NESFA Members' Reviews

coverDark as Day

by Charles Sheffield

A book review by Mark L. Olson

Tor, 2002, $27.95, 477 pp


Dark as Day is a sequel to Cold as Ice, which introduced a fairly interesting future. In the mid-2100s, with human settlements on Mars, the Belt and Jupiter, a major war breaks out between the Belt and everyone else. It's fought with a variety of sciffy weapons and leaves the Solar System devastated. Both books are set perhaps thirty years after that war in a revived civilization centered on the moons of Jupiter.

Bat (Rustum Battachariya, the main character of Cold as Ice) is a Nero Wolfian misfit, a Master of the Puzzle Network (an on-line assemblage of some of the smartest and weirdest people in the Solar System). One of his passions is collecting Great War weapons (mostly harmless). In his quest for some of the more exotic weaponry, he has gotten hints of a Belt Doomsday Weapon, called Dark as Day. What is it? No one knows, but Bat wants one.
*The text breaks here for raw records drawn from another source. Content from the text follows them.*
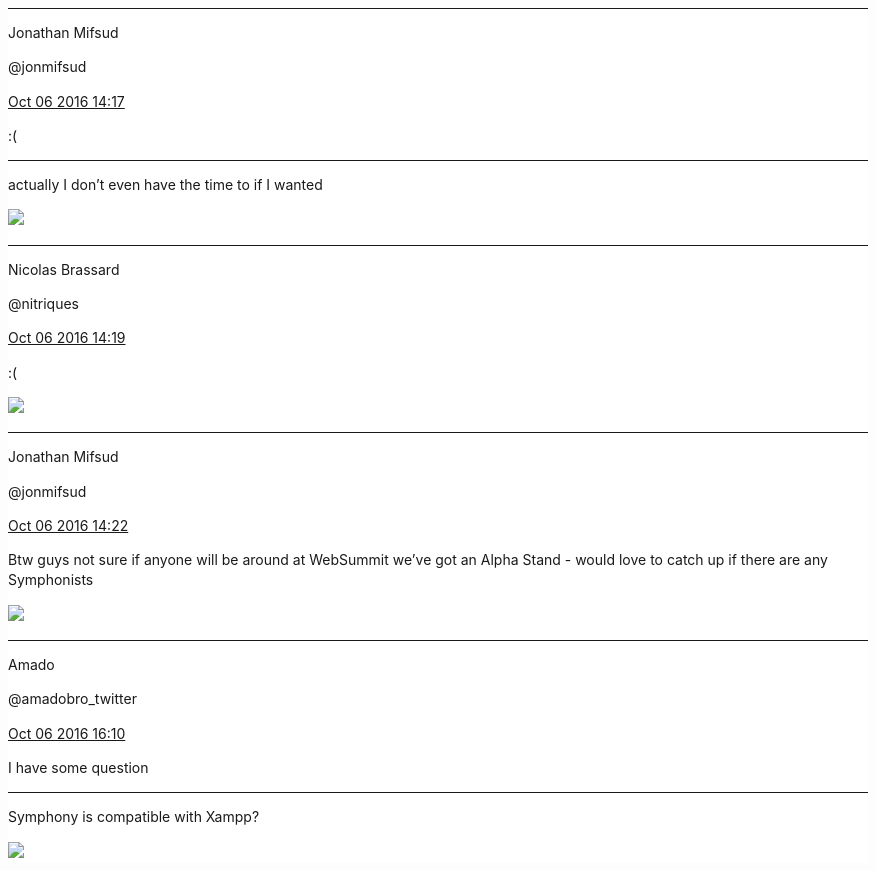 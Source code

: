 ____

Jonathan Mifsud

@jonmifsud

[Oct 06 2016
14:17](https://gitter.im/symphonycms/symphony-2?at=57f65ce24fde720314147d67)

:(

____

actually I don’t even have the time to if I wanted

![](https://avatars1.githubusercontent.com/u/771169?v=3&s=30)

____

Nicolas Brassard

@nitriques

[Oct 06 2016
14:19](https://gitter.im/symphonycms/symphony-2?at=57f65d5c68f560d80ce18d83)

:(

![](https://avatars1.githubusercontent.com/u/859775?v=3&s=30)

____

Jonathan Mifsud

@jonmifsud

[Oct 06 2016
14:22](https://gitter.im/symphonycms/symphony-2?at=57f65e354fde720314148325)

Btw guys not sure if anyone will be around at WebSummit we’ve got an Alpha
Stand - would love to catch up if there are any Symphonists

![](https://pbs.twimg.com/profile_images/773873722876760066/fqgkOimc_bigger.jpg)

____

Amado

@amadobro_twitter

[Oct 06 2016
16:10](https://gitter.im/symphonycms/symphony-2?at=57f67759a7c618cd26ec14f9)

I have some question

____

Symphony is compatible with Xampp?

![](https://avatars1.githubusercontent.com/u/859775?v=3&s=30)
Alex Ligon is an heir to the Ligon family, one of the richest in the Solar System, but he's much more interested in working at a predictive modeling job for the Ganymede government. His models, based on a revolutionary design, predict difficult times ahead for the whole Solar System. His family would like him to take more interest in being a rapacious businessman, however.

Milly Wu is a SETI researcher working in one of the two fiercely rival SETI stations, when she discovers a signal containing a possible alien message. The Puzzle Network gets drawn into the SETI work when the SETI researchers realize that the signal, far from being simple, is incredibly complex and master puzzlers are an ideal group to work out its meaning.

Ligon, too, gets drawn into SETI when his models start showing that the one thing which might preserve the human race over the long term is contact with non-Human intelligence, and into contact with Bat when his family corporation desperately needs access to Bat's asteroid.

Sheffield does a good job bringing this all together into a credible story with a decent chase and resolution. I enjoyed the story.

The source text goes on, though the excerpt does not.